**DATA TO USE**

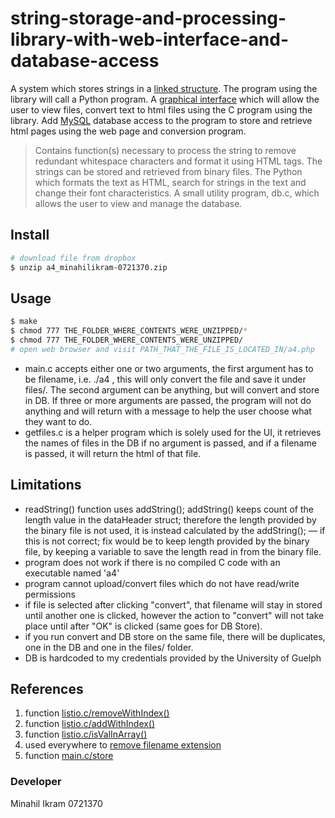 # string-storage-and-processing-library-with-web-interface-and-database-access

A system which stores strings in a [linked structure](https://en.wikipedia.org/wiki/Linked_data_structure). The program using the library will call a Python program. A [graphical interface](https://en.wikipedia.org/wiki/Graphical_user_interface) which will allow the user to view files, convert text to html files using the C program using the library. Add [MySQL](https://en.wikipedia.org/wiki/MySQL) database access to the program to store and retrieve html pages using the web page and conversion program.

> Contains function(s) necessary to process the string to remove redundant whitespace characters and format it using HTML tags. The strings can be stored and retrieved from binary files. The Python which formats the text as HTML, search for strings in the text and change their font characteristics. A small utility program, db.c, which allows the user to view and manage the database.

## Install

```sh
# download file from dropbox
$ unzip a4_minahilikram-0721370.zip
```

## Usage

```sh
$ make
$ chmod 777 THE_FOLDER_WHERE_CONTENTS_WERE_UNZIPPED/*
$ chmod 777 THE_FOLDER_WHERE_CONTENTS_WERE_UNZIPPED/
# open web browser and visit PATH_THAT_THE_FILE_IS_LOCATED_IN/a4.php
```
- main.c accepts either one or two arguments, the first argument has to be filename, i.e. ./a4 <filename>, this will only convert the file and save it under files/. The second argument can be anything, but will convert and store in DB. If three or more arguments are passed, the program will not do anything and will return with a message to help the user choose what they want to do.
- getfiles.c is a helper program which is solely used for the UI, it retrieves the names of files in the DB if no argument is passed, and if a filename is passed, it will return the html of that file.

## Limitations

- readString() function uses addString(); addString() keeps count of the length value in the dataHeader struct; therefore the length provided by the binary file is not used, it is instead calculated by the addString(); &mdash; if this is not correct; fix would be to keep length provided by the binary file, by keeping a variable to save the length read in from the binary file.
- program does not work if there is no compiled C code with an executable named 'a4'
- program cannot upload/convert files which do not have read/write permissions
- if file is selected after clicking "convert", that filename will stay in stored until another one is clicked, however the action to "convert" will not take place until after "OK" is clicked (same goes for DB Store).
- if you run convert and DB store on the same file, there will be duplicates, one in the DB and one in the files/ folder.
- DB is hardcoded to my credentials provided by the University of Guelph

## References

1. function [listio.c/removeWithIndex()](http://stackoverflow.com/a/5457657/6175388)
2. function [listio.c/addWithIndex()](http://stackoverflow.com/a/2016015/6175388)
3. function [listio.c/isValInArray()](http://stackoverflow.com/a/15102018/6175388)
4. used everywhere to [remove filename extension](http://stackoverflow.com/a/2736841)
5. function [main.c/store](http://stackoverflow.com/a/174552)

### Developer

Minahil Ikram 0721370

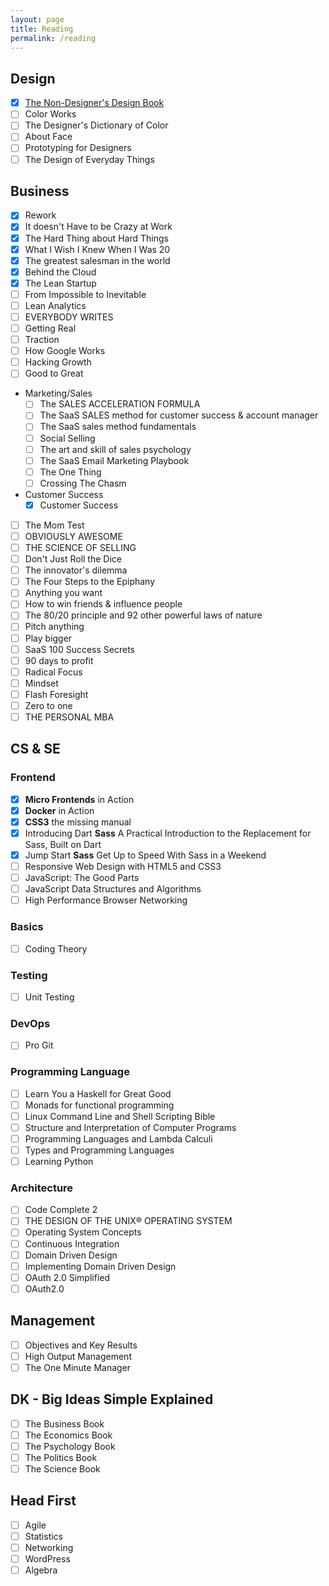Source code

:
 ```yaml
---
layout: page
title: Reading
permalink: /reading
---
```


## Design
* [x] [The Non-Designer's Design Book]()
* [ ] Color Works
* [ ] The Designer's Dictionary of Color 
* [ ] About Face
* [ ] Prototyping for Designers
* [ ] The Design of Everyday Things

## Business
* [x] Rework
* [x] It doesn't Have to be Crazy at Work
* [x] The Hard Thing about Hard Things
* [x] What I Wish I Knew When I Was 20
* [x] The greatest salesman in the world
* [x] Behind the Cloud
* [x] The Lean Startup
* [ ] From Impossible to Inevitable
* [ ] Lean Analytics
* [ ] EVERYBODY WRITES
* [ ] Getting Real
* [ ] Traction
* [ ] How Google Works
* [ ] Hacking Growth
* [ ] Good to Great
* Marketing/Sales
    * [ ] The SALES ACCELERATION FORMULA
    * [ ] The SaaS SALES method for customer success & account manager
    * [ ] The SaaS sales method fundamentals
    * [ ] Social Selling
    * [ ] The art and skill of sales psychology
    * [ ] The SaaS Email Marketing Playbook
    * [ ] The One Thing
    * [ ] Crossing The Chasm
* Customer Success
    * [x] Customer Success
* [ ] The Mom Test
* [ ] OBVIOUSLY AWESOME
* [ ] THE SCIENCE OF SELLING
* [ ] Don't Just Roll the Dice
* [ ] The innovator's dilemma
* [ ] The Four Steps to the Epiphany
* [ ] Anything you want
* [ ] How to win friends & influence people
* [ ] The 80/20 principle and 92 other powerful laws of nature
* [ ] Pitch anything
* [ ] Play bigger
* [ ] SaaS 100 Success Secrets
* [ ] 90 days to profit
* [ ] Radical Focus
* [ ] Mindset
* [ ] Flash Foresight
* [ ] Zero to one
* [ ] THE PERSONAL MBA

## CS & SE

### Frontend
* [x] **Micro Frontends** in Action
* [x] **Docker** in Action
* [x] **CSS3** the missing manual
* [x] Introducing Dart **Sass** A Practical Introduction to the Replacement for Sass, Built on Dart
* [x] Jump Start **Sass** Get Up to Speed With Sass in a Weekend
* [ ] Responsive Web Design with HTML5 and CSS3
* [ ] JavaScript: The Good Parts
* [ ] JavaScript Data Structures and Algorithms
* [ ] High Performance Browser Networking

### Basics
* [ ] Coding Theory

### Testing
* [ ] Unit Testing

### DevOps
* [ ] Pro Git

### Programming Language

* [ ] Learn You a Haskell for Great Good
* [ ] Monads for functional programming
* [ ] Linux Command Line and Shell Scripting Bible
* [ ] Structure and Interpretation of Computer Programs
* [ ] Programming Languages and Lambda Calculi
* [ ] Types and Programming Languages
* [ ] Learning Python

### Architecture

* [ ] Code Complete 2
* [ ] THE DESIGN OF THE UNIX® OPERATING SYSTEM
* [ ] Operating System Concepts
* [ ] Continuous Integration
* [ ] Domain Driven Design
* [ ] Implementing Domain Driven Design
* [ ] OAuth 2.0 Simplified
* [ ] OAuth2.0

## Management

* [ ] Objectives and Key Results
* [ ] High Output Management
* [ ] The One Minute Manager

## DK - Big Ideas Simple Explained
* [ ] The Business Book
* [ ] The Economics Book
* [ ] The Psychology Book
* [ ] The Politics Book
* [ ] The Science Book

## Head First
* [ ] Agile
* [ ] Statistics
* [ ] Networking
* [ ] WordPress
* [ ] Algebra
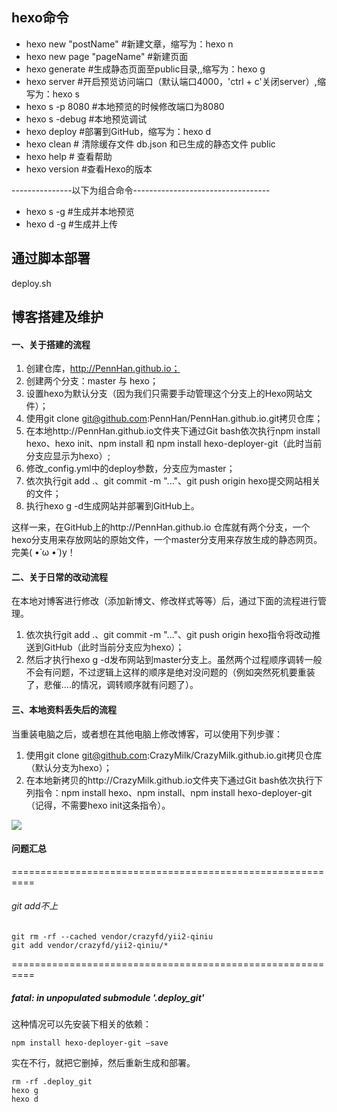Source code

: ## hexo命令

+ hexo new "postName" #新建文章，缩写为：hexo n
+ hexo new page "pageName" #新建页面
+ hexo generate #生成静态页面至public目录,,缩写为：hexo g
+ hexo server #开启预览访问端口（默认端口4000，'ctrl + c'关闭server）,缩写为：hexo s
+ hexo s -p 8080  #本地预览的时候修改端口为8080
+ hexo s -debug #本地预览调试
+ hexo deploy #部署到GitHub，缩写为：hexo d
+ hexo clean  # 清除缓存文件 db.json 和已生成的静态文件 public
+ hexo help  # 查看帮助
+ hexo version  #查看Hexo的版本

---------------以下为组合命令----------------------------------

+ hexo s -g  #生成并本地预览
+ hexo d -g  #生成并上传

## 通过脚本部署
deploy.sh

## 博客搭建及维护

#### 一、关于搭建的流程
1. 创建仓库，http://PennHan.github.io；
2. 创建两个分支：master 与 hexo；
3. 设置hexo为默认分支（因为我们只需要手动管理这个分支上的Hexo网站文件）；
4. 使用git clone git@github.com:PennHan/PennHan.github.io.git拷贝仓库；
5. 在本地http://PennHan.github.io文件夹下通过Git bash依次执行npm install hexo、hexo init、npm install 和 npm install hexo-deployer-git（此时当前分支应显示为hexo）;
6. 修改_config.yml中的deploy参数，分支应为master；
7. 依次执行git add .、git commit -m "..."、git push origin hexo提交网站相关的文件；
8. 执行hexo g -d生成网站并部署到GitHub上。

这样一来，在GitHub上的http://PennHan.github.io 仓库就有两个分支，一个hexo分支用来存放网站的原始文件，一个master分支用来存放生成的静态网页。完美( •̀ ω •́ )y！

#### 二、关于日常的改动流程
在本地对博客进行修改（添加新博文、修改样式等等）后，通过下面的流程进行管理。
1. 依次执行git add .、git commit -m "..."、git push origin hexo指令将改动推送到GitHub（此时当前分支应为hexo）；
2. 然后才执行hexo g -d发布网站到master分支上。虽然两个过程顺序调转一般不会有问题，不过逻辑上这样的顺序是绝对没问题的（例如突然死机要重装了，悲催....的情况，调转顺序就有问题了）。

#### 三、本地资料丢失后的流程
当重装电脑之后，或者想在其他电脑上修改博客，可以使用下列步骤：
1. 使用git clone git@github.com:CrazyMilk/CrazyMilk.github.io.git拷贝仓库（默认分支为hexo）；
2. 在本地新拷贝的http://CrazyMilk.github.io文件夹下通过Git bash依次执行下列指令：npm install hexo、npm install、npm install hexo-deployer-git（记得，不需要hexo init这条指令）。


![](http://omoq9b9a3.bkt.clouddn.com/18-6-19/34128044.jpg)

#### 问题汇总

==========================================================

###### git add不上

```shell
git rm -rf --cached vendor/crazyfd/yii2-qiniu 
git add vendor/crazyfd/yii2-qiniu/*
```
==========================================================
##### fatal: in unpopulated submodule '.deploy_git'

这种情况可以先安装下相关的依赖：
```shell
npm install hexo-deployer-git –save
```
实在不行，就把它删掉，然后重新生成和部署。
```shell
rm -rf .deploy_git
hexo g
hexo d
```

**TASK TO CARRY OUT**
When the line with "about Hard Things" is reached in the data above, start copying there, and copy each line exactly until the line with "Operating System Concepts" has been copied; copy nothing else.

**WRITTEN SOLUTION**
* [x] The Hard Thing about Hard Things
* [x] What I Wish I Knew When I Was 20
* [x] The greatest salesman in the world
* [x] Behind the Cloud
* [x] The Lean Startup
* [ ] From Impossible to Inevitable
* [ ] Lean Analytics
* [ ] EVERYBODY WRITES
* [ ] Getting Real
* [ ] Traction
* [ ] How Google Works
* [ ] Hacking Growth
* [ ] Good to Great
* Marketing/Sales
    * [ ] The SALES ACCELERATION FORMULA
    * [ ] The SaaS SALES method for customer success & account manager
    * [ ] The SaaS sales method fundamentals
    * [ ] Social Selling
    * [ ] The art and skill of sales psychology
    * [ ] The SaaS Email Marketing Playbook
    * [ ] The One Thing
    * [ ] Crossing The Chasm
* Customer Success
    * [x] Customer Success
* [ ] The Mom Test
* [ ] OBVIOUSLY AWESOME
* [ ] THE SCIENCE OF SELLING
* [ ] Don't Just Roll the Dice
* [ ] The innovator's dilemma
* [ ] The Four Steps to the Epiphany
* [ ] Anything you want
* [ ] How to win friends & influence people
* [ ] The 80/20 principle and 92 other powerful laws of nature
* [ ] Pitch anything
* [ ] Play bigger
* [ ] SaaS 100 Success Secrets
* [ ] 90 days to profit
* [ ] Radical Focus
* [ ] Mindset
* [ ] Flash Foresight
* [ ] Zero to one
* [ ] THE PERSONAL MBA

## CS & SE

### Frontend
* [x] **Micro Frontends** in Action
* [x] **Docker** in Action
* [x] **CSS3** the missing manual
* [x] Introducing Dart **Sass** A Practical Introduction to the Replacement for Sass, Built on Dart
* [x] Jump Start **Sass** Get Up to Speed With Sass in a Weekend
* [ ] Responsive Web Design with HTML5 and CSS3
* [ ] JavaScript: The Good Parts
* [ ] JavaScript Data Structures and Algorithms
* [ ] High Performance Browser Networking

### Basics
* [ ] Coding Theory

### Testing
* [ ] Unit Testing

### DevOps
* [ ] Pro Git

### Programming Language

* [ ] Learn You a Haskell for Great Good
* [ ] Monads for functional programming
* [ ] Linux Command Line and Shell Scripting Bible
* [ ] Structure and Interpretation of Computer Programs
* [ ] Programming Languages and Lambda Calculi
* [ ] Types and Programming Languages
* [ ] Learning Python

### Architecture

* [ ] Code Complete 2
* [ ] THE DESIGN OF THE UNIX® OPERATING SYSTEM
* [ ] Operating System Concepts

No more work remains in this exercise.